Nell’editoriale pubblicato su Il Foglio il 17 maggio 2025, Giuliano Ferrara riflette sulla posizione drammatica in cui si trova Israele, travolto da una guerra che da necessità rischia di trasformarsi in una scelta strategica miope. Dopo l’attacco del 7 ottobre e il trauma collettivo inflitto dal pogrom e dalla presa di ostaggi da parte di Hamas, lo Stato ebraico ha risposto con una durissima offensiva che ha prodotto enormi sofferenze nella popolazione di Gaza. Tuttavia, i successi militari non sembrano aver prodotto un vero cambio di prospettiva.
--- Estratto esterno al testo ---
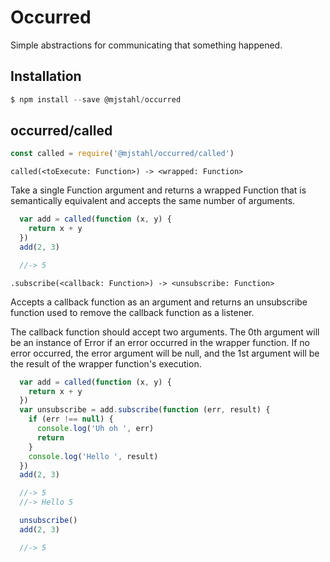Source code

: # Occurred
Simple abstractions for communicating that something happened.

## Installation

```js
$ npm install --save @mjstahl/occurred
```

## occurred/called

```js
const called = require('@mjstahl/occurred/called')
```

`called(<toExecute: Function>) -> <wrapped: Function>`

Take a single Function argument and returns a wrapped Function that is
semantically equivalent and accepts the same number of arguments.

```js
  var add = called(function (x, y) {
    return x + y
  })
  add(2, 3)

  //-> 5
```

`.subscribe(<callback: Function>) -> <unsubscribe: Function>`

Accepts a callback function as an argument and returns an unsubscribe function
used to remove the callback function as a listener.

The callback function should accept two arguments. The 0th argument will be
an instance of Error if an error occurred in the wrapper function. If no error
occurred, the error argument will be null, and the 1st argument will be the
result of the wrapper function's execution.

```js
  var add = called(function (x, y) {
    return x + y
  })
  var unsubscribe = add.subscribe(function (err, result) {
    if (err !== null) {
      console.log('Uh oh ', err)
      return
    }
    console.log('Hello ', result)
  })
  add(2, 3)

  //-> 5
  //-> Hello 5

  unsubscribe()
  add(2, 3)

  //-> 5
```
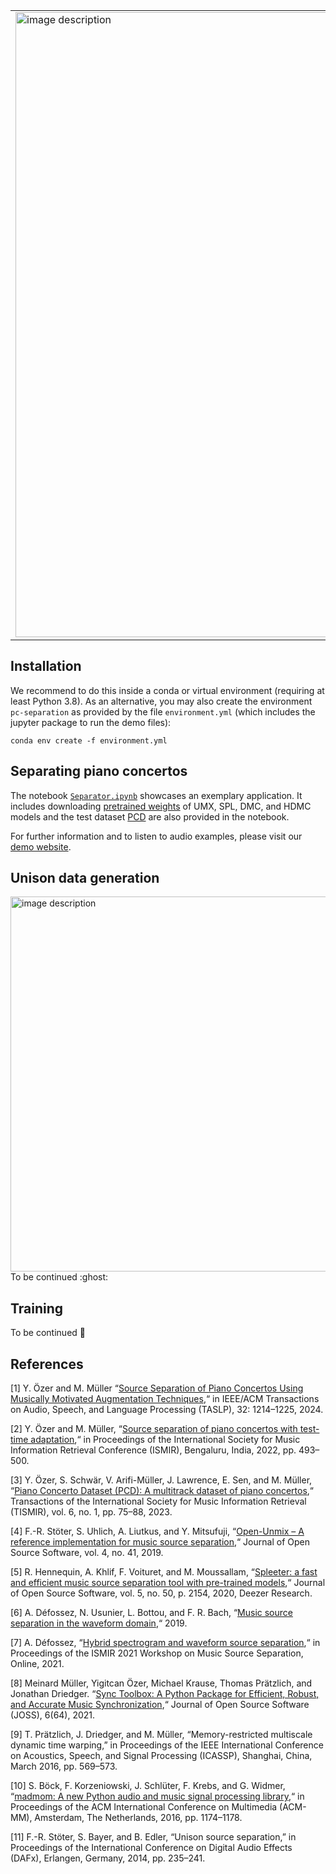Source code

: <table border="0">
  <tr>
    <td><img src="web_content/thumbnail.png" alt="image description" width="1000"></td>
    <td><h2>Source Separation of Piano Concertos</h2>
      This repository provides a pipeline for  decomposing piano concerto recordings into separate piano and orchestral tracks.      
      Our approach investigates open-source spectrogram- and waveform-based approaches as well as hybrid models operating in both spectrogram and waveform domains. 
<br> <br>
</td>
  </tr>
</table>


## Installation

We recommend to do this inside a conda or virtual environment (requiring at least Python 3.8). As an alternative, you may also create the environment ``pc-separation`` as provided by the file ``environment.yml`` (which includes the jupyter package to run the demo files):
```
conda env create -f environment.yml
```

## Separating piano concertos
The notebook [``Separator.ipynb``](https://github.com/yiitozer/pc-separation/blob/master/Separator.ipynb) showcases an exemplary application. It includes downloading [pretrained weights](https://drive.google.com/drive/folders/1-zcdkHWUcfehaTjoxp-eCjAjZevDGxSu) of UMX, SPL, DMC, and HDMC models and the test dataset [PCD](https://www.audiolabs-erlangen.de/resources/MIR/PCD) are also provided in the notebook.

For further information and to listen to audio examples, please visit our [demo website](https://audiolabs-erlangen.de/resources/MIR/2024-TASLP-PianoConcertoSeparation).


## Unison data generation
<img src="web_content/unison_mixing.png" alt="image description" width="600">
To be continued :ghost:

## Training
To be continued :ghost:


## References

[1] Y. Özer and M. Müller “[Source Separation of Piano Concertos Using Musically Motivated Augmentation Techniques](https://www.audiolabs-erlangen.de/resources/MIR/2024-TASLP-PianoConcertoSeparation),“ in IEEE/ACM Transactions on Audio, Speech, and Language Processing (TASLP), 32: 1214–1225, 2024. 

[2] Y. Özer and M. Müller, “[Source separation of piano concertos with test-time adaptation](https://audiolabs-erlangen.de/resources/MIR/2022-PianoSep),“ in Proceedings of the International Society for Music Information Retrieval Conference (ISMIR), Bengaluru, India, 2022, pp. 493–500.

[3] Y. Özer, S. Schwär, V. Arifi-Müller, J. Lawrence, E. Sen, and M. Müller, “[Piano Concerto Dataset (PCD): A multitrack dataset of piano concertos](https://www.audiolabs-erlangen.de/resources/MIR/PCD),“ Transactions of the International Society for Music Information Retrieval (TISMIR), vol. 6, no. 1, pp. 75–88, 2023.

[4] F.-R. Stöter, S. Uhlich, A. Liutkus, and Y. Mitsufuji, “[Open-Unmix – A reference implementation for music source separation](https://github.com/sigsep/open-unmix-pytorch),“ Journal of Open Source Software, vol. 4, no. 41, 2019.

[5] R. Hennequin, A. Khlif, F. Voituret, and M. Moussallam, “[Spleeter: a fast and efficient music source separation tool with pre-trained models](https://github.com/deezer/spleeter/tree/master),“ Journal of Open Source Software, vol. 5, no. 50, p. 2154, 2020, Deezer Research. 

[6] A. Défossez, N. Usunier, L. Bottou, and F. R. Bach, “[Music source separation in the waveform domain](https://github.com/facebookresearch/demucs),“ 2019. 

[7] A. Défossez, “[Hybrid spectrogram and waveform source separation](https://github.com/facebookresearch/demucs),“ in Proceedings of the ISMIR 2021 Workshop on Music Source Separation, Online, 2021.

[8] Meinard Müller, Yigitcan Özer, Michael Krause, Thomas Prätzlich, and Jonathan Driedger. “[Sync Toolbox: A Python Package for Efficient, Robust, and Accurate Music Synchronization](https://github.com/meinardmueller/synctoolbox),“ Journal of Open Source Software (JOSS), 6(64), 2021.

[9] T. Prätzlich, J. Driedger, and M. Müller, “Memory-restricted multiscale dynamic time warping,” in Proceedings of the IEEE International Conference on Acoustics, Speech, and Signal Processing (ICASSP), Shanghai, China, March 2016, pp. 569–573.

[10] S. Böck, F. Korzeniowski, J. Schlüter, F. Krebs, and G. Widmer, “[madmom: A new Python audio and music signal processing library](https://github.com/CPJKU/madmom),“ in Proceedings of the ACM International Conference on Multimedia (ACM-MM), Amsterdam, The Netherlands, 2016, pp. 1174–1178.

[11] F.-R. Stöter, S. Bayer, and B. Edler, “Unison source separation,” in Proceedings of the International Conference on Digital Audio Effects (DAFx), Erlangen, Germany, 2014, pp. 235–241.
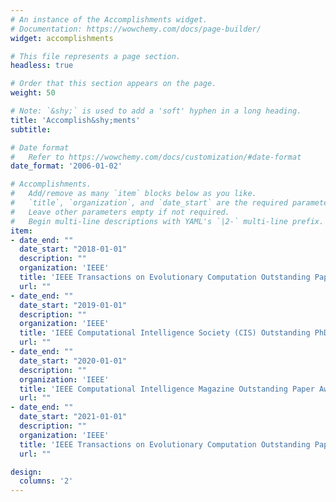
 ```yaml
---
# An instance of the Accomplishments widget.
# Documentation: https://wowchemy.com/docs/page-builder/
widget: accomplishments

# This file represents a page section.
headless: true

# Order that this section appears on the page.
weight: 50

# Note: `&shy;` is used to add a 'soft' hyphen in a long heading.
title: 'Accomplish&shy;ments'
subtitle:

# Date format
#   Refer to https://wowchemy.com/docs/customization/#date-format
date_format: '2006-01-02'

# Accomplishments.
#   Add/remove as many `item` blocks below as you like.
#   `title`, `organization`, and `date_start` are the required parameters.
#   Leave other parameters empty if not required.
#   Begin multi-line descriptions with YAML's `|2-` multi-line prefix.
item:
- date_end: ""
  date_start: "2018-01-01"
  description: ""
  organization: 'IEEE'
  title: 'IEEE Transactions on Evolutionary Computation Outstanding Paper Award'
  url: ""
- date_end: ""
  date_start: "2019-01-01"
  description: ""
  organization: 'IEEE'
  title: 'IEEE Computational Intelligence Society (CIS) Outstanding PhD Dissertation Award'
  url: ""
- date_end: ""
  date_start: "2020-01-01"
  description: ""
  organization: 'IEEE'
  title: 'IEEE Computational Intelligence Magazine Outstanding Paper Award'
  url: ""
- date_end: ""
  date_start: "2021-01-01"
  description: ""
  organization: 'IEEE'
  title: 'IEEE Transactions on Evolutionary Computation Outstanding Paper Award'
  url: ""

design:
  columns: '2' 
---
```

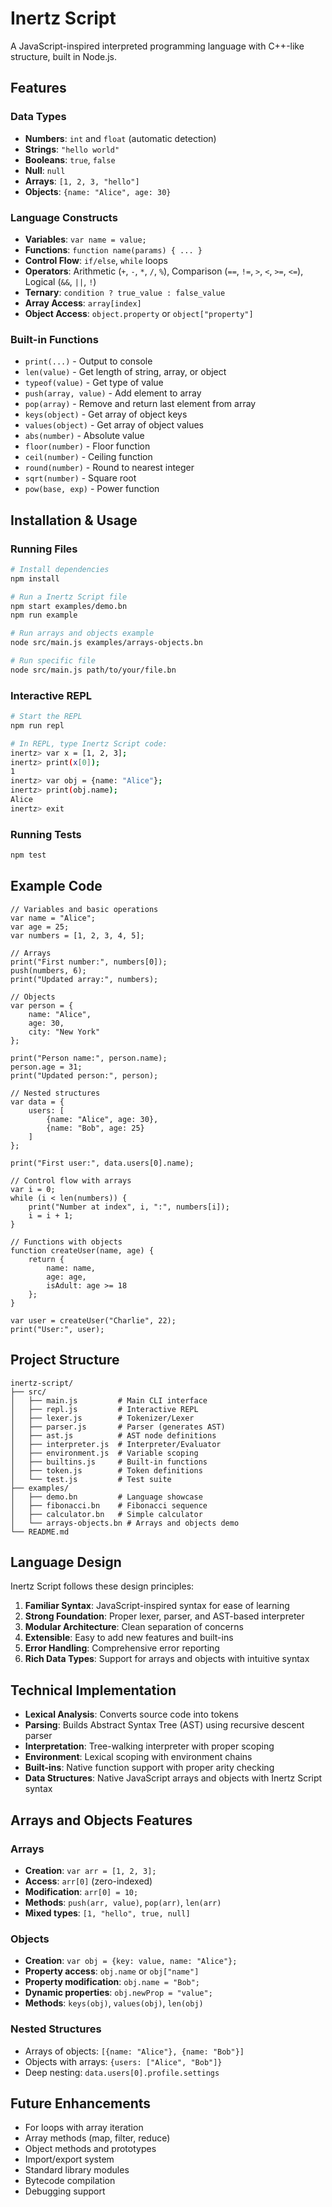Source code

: # Inertz Script

A JavaScript-inspired interpreted programming language with C++-like structure, built in Node.js.

## Features

### Data Types
- **Numbers**: `int` and `float` (automatic detection)
- **Strings**: `"hello world"`
- **Booleans**: `true`, `false`
- **Null**: `null`
- **Arrays**: `[1, 2, 3, "hello"]`
- **Objects**: `{name: "Alice", age: 30}`

### Language Constructs
- **Variables**: `var name = value;`
- **Functions**: `function name(params) { ... }`
- **Control Flow**: `if/else`, `while` loops
- **Operators**: Arithmetic (`+`, `-`, `*`, `/`, `%`), Comparison (`==`, `!=`, `>`, `<`, `>=`, `<=`), Logical (`&&`, `||`, `!`)
- **Ternary**: `condition ? true_value : false_value`
- **Array Access**: `array[index]`
- **Object Access**: `object.property` or `object["property"]`

### Built-in Functions
- `print(...)` - Output to console
- `len(value)` - Get length of string, array, or object
- `typeof(value)` - Get type of value
- `push(array, value)` - Add element to array
- `pop(array)` - Remove and return last element from array
- `keys(object)` - Get array of object keys
- `values(object)` - Get array of object values
- `abs(number)` - Absolute value
- `floor(number)` - Floor function
- `ceil(number)` - Ceiling function
- `round(number)` - Round to nearest integer
- `sqrt(number)` - Square root
- `pow(base, exp)` - Power function

## Installation & Usage

### Running Files
```bash
# Install dependencies
npm install

# Run a Inertz Script file
npm start examples/demo.bn
npm run example

# Run arrays and objects example
node src/main.js examples/arrays-objects.bn

# Run specific file
node src/main.js path/to/your/file.bn
```

### Interactive REPL
```bash
# Start the REPL
npm run repl

# In REPL, type Inertz Script code:
inertz> var x = [1, 2, 3];
inertz> print(x[0]);
1
inertz> var obj = {name: "Alice"};
inertz> print(obj.name);
Alice
inertz> exit
```

### Running Tests
```bash
npm test
```

## Example Code

```inertz
// Variables and basic operations
var name = "Alice";
var age = 25;
var numbers = [1, 2, 3, 4, 5];

// Arrays
print("First number:", numbers[0]);
push(numbers, 6);
print("Updated array:", numbers);

// Objects
var person = {
    name: "Alice",
    age: 30,
    city: "New York"
};

print("Person name:", person.name);
person.age = 31;
print("Updated person:", person);

// Nested structures
var data = {
    users: [
        {name: "Alice", age: 30},
        {name: "Bob", age: 25}
    ]
};

print("First user:", data.users[0].name);

// Control flow with arrays
var i = 0;
while (i < len(numbers)) {
    print("Number at index", i, ":", numbers[i]);
    i = i + 1;
}

// Functions with objects
function createUser(name, age) {
    return {
        name: name,
        age: age,
        isAdult: age >= 18
    };
}

var user = createUser("Charlie", 22);
print("User:", user);
```

## Project Structure

```
inertz-script/
├── src/
│   ├── main.js         # Main CLI interface
│   ├── repl.js         # Interactive REPL
│   ├── lexer.js        # Tokenizer/Lexer
│   ├── parser.js       # Parser (generates AST)
│   ├── ast.js          # AST node definitions
│   ├── interpreter.js  # Interpreter/Evaluator
│   ├── environment.js  # Variable scoping
│   ├── builtins.js     # Built-in functions
│   ├── token.js        # Token definitions
│   └── test.js         # Test suite
├── examples/
│   ├── demo.bn         # Language showcase
│   ├── fibonacci.bn    # Fibonacci sequence
│   ├── calculator.bn   # Simple calculator
│   └── arrays-objects.bn # Arrays and objects demo
└── README.md
```

## Language Design

Inertz Script follows these design principles:

1. **Familiar Syntax**: JavaScript-inspired syntax for ease of learning
2. **Strong Foundation**: Proper lexer, parser, and AST-based interpreter
3. **Modular Architecture**: Clean separation of concerns
4. **Extensible**: Easy to add new features and built-ins
5. **Error Handling**: Comprehensive error reporting
6. **Rich Data Types**: Support for arrays and objects with intuitive syntax

## Technical Implementation

- **Lexical Analysis**: Converts source code into tokens
- **Parsing**: Builds Abstract Syntax Tree (AST) using recursive descent parser
- **Interpretation**: Tree-walking interpreter with proper scoping
- **Environment**: Lexical scoping with environment chains
- **Built-ins**: Native function support with proper arity checking
- **Data Structures**: Native JavaScript arrays and objects with Inertz Script syntax

## Arrays and Objects Features

### Arrays
- **Creation**: `var arr = [1, 2, 3];`
- **Access**: `arr[0]` (zero-indexed)
- **Modification**: `arr[0] = 10;`
- **Methods**: `push(arr, value)`, `pop(arr)`, `len(arr)`
- **Mixed types**: `[1, "hello", true, null]`

### Objects
- **Creation**: `var obj = {key: value, name: "Alice"};`
- **Property access**: `obj.name` or `obj["name"]`
- **Property modification**: `obj.name = "Bob";`
- **Dynamic properties**: `obj.newProp = "value";`
- **Methods**: `keys(obj)`, `values(obj)`, `len(obj)`

### Nested Structures
- Arrays of objects: `[{name: "Alice"}, {name: "Bob"}]`
- Objects with arrays: `{users: ["Alice", "Bob"]}`
- Deep nesting: `data.users[0].profile.settings`

## Future Enhancements

- For loops with array iteration
- Array methods (map, filter, reduce)
- Object methods and prototypes
- Import/export system
- Standard library modules
- Bytecode compilation
- Debugging support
Ferrara osserva come l’azione militare israeliana abbia isolato il paese anche sul piano diplomatico, accrescendo la pressione internazionale, rilanciando l’antisemitismo e favorendo una narrazione distorta che tende a invertire i ruoli di vittima e carnefice. Le conquiste sul campo – dalla quasi eliminazione di Hamas al contenimento dell’Iran e di Hezbollah – non sono bastate a proporre una soluzione politica credibile. L’ipotesi dei due stati si è fatta sempre più irrealistica e la linea colonizzatrice interna, pur non essendo ancora una politica, cresce come pulsione.

Il vero paradosso, secondo Ferrara, sta nella leadership di Netanyahu: l’uomo che ambiva a ridisegnare gli equilibri regionali si trova ora prigioniero della sua stessa strategia. Gli Accordi di Abramo, un tempo presentati come la chiave di volta per superare la trappola propagandistica dei due stati, non hanno prodotto l’effetto sperato, anche a causa delle iniziative unilaterali di Donald Trump che, con le sue mosse nel Golfo e nel negoziato sul nucleare iraniano, ha di fatto aggirato Israele.

Il rischio, conclude Ferrara, è che Israele perseveri in una guerra senza sbocchi, in un isolamento crescente e con una politica che, anziché difensiva e dissuasiva, appare ora come una forma di accanimento strategicamente cieco.

Fonte: Il Foglio, editoriale di Giuliano Ferrara, 17 maggio 2025.